● **Work item**
Only one stretch of the listing below is wanted. Give it again exactly, from the line with "blank ones." through the line with "Hope Loki approves this post.".

● **The input**
.....
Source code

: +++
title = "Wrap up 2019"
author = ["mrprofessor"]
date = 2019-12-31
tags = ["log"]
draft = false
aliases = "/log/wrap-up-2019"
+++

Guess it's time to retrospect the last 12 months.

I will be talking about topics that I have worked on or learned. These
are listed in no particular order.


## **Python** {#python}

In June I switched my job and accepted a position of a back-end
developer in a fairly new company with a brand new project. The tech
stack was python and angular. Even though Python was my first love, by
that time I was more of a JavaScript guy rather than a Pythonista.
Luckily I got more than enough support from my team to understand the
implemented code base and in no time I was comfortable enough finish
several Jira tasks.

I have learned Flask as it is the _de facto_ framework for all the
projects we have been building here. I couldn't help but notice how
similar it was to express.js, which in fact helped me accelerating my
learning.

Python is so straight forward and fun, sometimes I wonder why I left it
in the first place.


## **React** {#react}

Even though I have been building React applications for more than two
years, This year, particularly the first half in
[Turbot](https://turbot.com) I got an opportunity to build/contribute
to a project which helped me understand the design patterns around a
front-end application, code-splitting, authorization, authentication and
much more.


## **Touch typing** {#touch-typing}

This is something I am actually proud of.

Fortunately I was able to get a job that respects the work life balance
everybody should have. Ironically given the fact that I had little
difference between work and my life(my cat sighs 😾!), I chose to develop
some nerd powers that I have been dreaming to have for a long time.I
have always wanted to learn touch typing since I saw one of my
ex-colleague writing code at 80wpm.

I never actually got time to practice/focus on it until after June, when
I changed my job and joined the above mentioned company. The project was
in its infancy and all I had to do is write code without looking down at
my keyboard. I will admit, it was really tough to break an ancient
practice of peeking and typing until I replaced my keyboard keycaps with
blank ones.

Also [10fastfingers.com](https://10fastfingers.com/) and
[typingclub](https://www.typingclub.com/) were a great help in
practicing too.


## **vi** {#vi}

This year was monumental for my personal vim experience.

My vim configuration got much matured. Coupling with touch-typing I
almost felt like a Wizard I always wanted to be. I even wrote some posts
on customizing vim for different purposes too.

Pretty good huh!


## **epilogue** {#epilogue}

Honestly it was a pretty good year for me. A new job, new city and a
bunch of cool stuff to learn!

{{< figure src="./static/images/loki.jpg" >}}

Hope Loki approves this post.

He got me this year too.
.....
● **Your solution**
blank ones.

Also [10fastfingers.com](https://10fastfingers.com/) and
[typingclub](https://www.typingclub.com/) were a great help in
practicing too.


## **vi** {#vi}

This year was monumental for my personal vim experience.

My vim configuration got much matured. Coupling with touch-typing I
almost felt like a Wizard I always wanted to be. I even wrote some posts
on customizing vim for different purposes too.

Pretty good huh!


## **epilogue** {#epilogue}

Honestly it was a pretty good year for me. A new job, new city and a
bunch of cool stuff to learn!

{{< figure src="./static/images/loki.jpg" >}}

Hope Loki approves this post.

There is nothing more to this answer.